On April 7, 2015, the Registrant entered into an Agreement and Plan of Merger by and among the Registrant, Genco Shipping & Trading Limited (“Genco”) and Poseidon Merger Sub Limited (“Merger Sub”), dated as of April 7, 2015, as amended (the “Merger Agreement”). Pursuant to the terms of the Merger Agreement, on July 17, 2015, Merger Sub merged with and into the Registrant, with the Registrant continuing as the surviving corporation and an indirect wholly owned subsidiary of Genco (the “Merger”).
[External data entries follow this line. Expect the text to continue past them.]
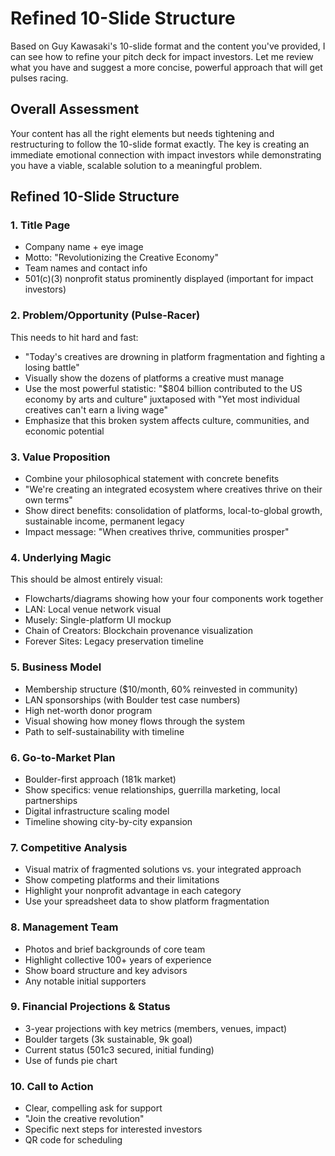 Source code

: # Refined 10-Slide Structure

Based on Guy Kawasaki's 10-slide format and the content you've provided, I can see how to refine your pitch deck for impact investors. Let me review what you have and suggest a more concise, powerful approach that will get pulses racing.

## Overall Assessment

Your content has all the right elements but needs tightening and restructuring to follow the 10-slide format exactly. The key is creating an immediate emotional connection with impact investors while demonstrating you have a viable, scalable solution to a meaningful problem.

## Refined 10-Slide Structure

### 1. Title Page

- Company name + eye image
- Motto: "Revolutionizing the Creative Economy"
- Team names and contact info
- 501(c)(3) nonprofit status prominently displayed (important for impact investors)

### 2. Problem/Opportunity (Pulse-Racer)

This needs to hit hard and fast:

- "Today's creatives are drowning in platform fragmentation and fighting a losing battle"
- Visually show the dozens of platforms a creative must manage
- Use the most powerful statistic: "$804 billion contributed to the US economy by arts and culture" juxtaposed with "Yet most individual creatives can't earn a living wage"
- Emphasize that this broken system affects culture, communities, and economic potential

### 3. Value Proposition

- Combine your philosophical statement with concrete benefits
- "We're creating an integrated ecosystem where creatives thrive on their own terms"
- Show direct benefits: consolidation of platforms, local-to-global growth, sustainable income, permanent legacy
- Impact message: "When creatives thrive, communities prosper"

### 4. Underlying Magic

This should be almost entirely visual:

- Flowcharts/diagrams showing how your four components work together
- LAN: Local venue network visual
- Musely: Single-platform UI mockup
- Chain of Creators: Blockchain provenance visualization
- Forever Sites: Legacy preservation timeline

### 5. Business Model

- Membership structure ($10/month, 60% reinvested in community)
- LAN sponsorships (with Boulder test case numbers)
- High net-worth donor program
- Visual showing how money flows through the system
- Path to self-sustainability with timeline

### 6. Go-to-Market Plan

- Boulder-first approach (181k market)
- Show specifics: venue relationships, guerrilla marketing, local partnerships
- Digital infrastructure scaling model
- Timeline showing city-by-city expansion

### 7. Competitive Analysis

- Visual matrix of fragmented solutions vs. your integrated approach
- Show competing platforms and their limitations
- Highlight your nonprofit advantage in each category
- Use your spreadsheet data to show platform fragmentation

### 8. Management Team

- Photos and brief backgrounds of core team
- Highlight collective 100+ years of experience
- Show board structure and key advisors
- Any notable initial supporters

### 9. Financial Projections & Status

- 3-year projections with key metrics (members, venues, impact)
- Boulder targets (3k sustainable, 9k goal)
- Current status (501c3 secured, initial funding)
- Use of funds pie chart

### 10. Call to Action

- Clear, compelling ask for support
- "Join the creative revolution"
- Specific next steps for interested investors
- QR code for scheduling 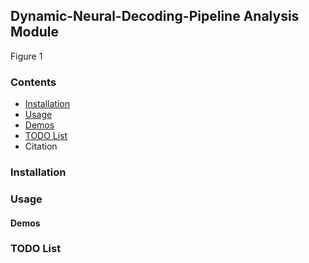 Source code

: ## Dynamic-Neural-Decoding-Pipeline Analysis Module

Figure 1

### Contents
- [Installation](#installation)
- [Usage](#usage)
- [Demos](#demos)
- [TODO List](#todo-list)
- Citation

### Installation


### Usage


#### Demos


### TODO List
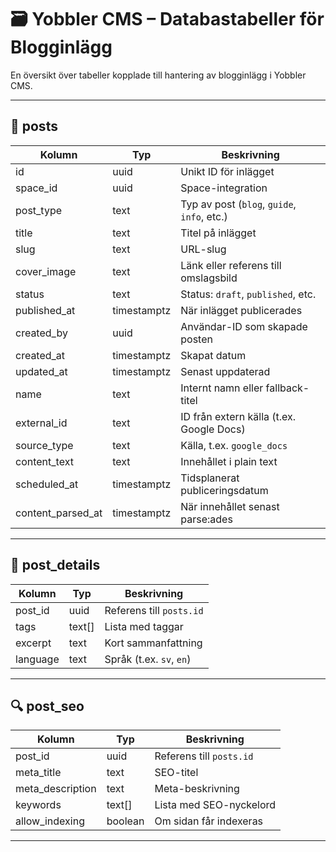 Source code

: # 🗃️ Yobbler CMS – Databastabeller för Blogginlägg

En översikt över tabeller kopplade till hantering av blogginlägg i Yobbler CMS.

---

## 📄 posts

| Kolumn            | Typ         | Beskrivning                                 |
| ----------------- | ----------- | ------------------------------------------- |
| id                | uuid        | Unikt ID för inlägget                       |
| space_id          | uuid        | Space-integration                           |
| post_type         | text        | Typ av post (`blog`, `guide`, `info`, etc.) |
| title             | text        | Titel på inlägget                           |
| slug              | text        | URL-slug                                    |
| cover_image       | text        | Länk eller referens till omslagsbild        |
| status            | text        | Status: `draft`, `published`, etc.          |
| published_at      | timestamptz | När inlägget publicerades                   |
| created_by        | uuid        | Användar-ID som skapade posten              |
| created_at        | timestamptz | Skapat datum                                |
| updated_at        | timestamptz | Senast uppdaterad                           |
| name              | text        | Internt namn eller fallback-titel           |
| external_id       | text        | ID från extern källa (t.ex. Google Docs)    |
| source_type       | text        | Källa, t.ex. `google_docs`                  |
| content_text      | text        | Innehållet i plain text                     |
| scheduled_at      | timestamptz | Tidsplanerat publiceringsdatum              |
| content_parsed_at | timestamptz | När innehållet senast parse:ades            |

---

## 🧠 post_details

| Kolumn   | Typ    | Beskrivning              |
| -------- | ------ | ------------------------ |
| post_id  | uuid   | Referens till `posts.id` |
| tags     | text[] | Lista med taggar         |
| excerpt  | text   | Kort sammanfattning      |
| language | text   | Språk (t.ex. `sv`, `en`) |

---

## 🔍 post_seo

| Kolumn           | Typ     | Beskrivning              |
| ---------------- | ------- | ------------------------ |
| post_id          | uuid    | Referens till `posts.id` |
| meta_title       | text    | SEO-titel                |
| meta_description | text    | Meta-beskrivning         |
| keywords         | text[]  | Lista med SEO-nyckelord  |
| allow_indexing   | boolean | Om sidan får indexeras   |

---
In connection with the consummation of the Merger, the Registrant is terminating all offerings of its securities pursuant to its existing registration statements, including the Registration Statement. In accordance with undertakings made by the Registrant in the Registration Statement to remove from registration, by means of a post-effective amendment, any of the Shares which remain unsold at the termination of the offering, the Registrant hereby amends the Registration Statement to remove from registration the Shares registered but unsold under the Registration Statement.
SIGNATURES
Pursuant to the requirements of the Securities Act of 1933, the Registrant certifies that it has reasonable grounds to believe that it meets all of the requirements for filing on Form S-8 and has duly caused this Registration Statement to be signed on its behalf by the undersigned, thereunto duly authorized, in the City of New York, State of New York, on July 20, 2015.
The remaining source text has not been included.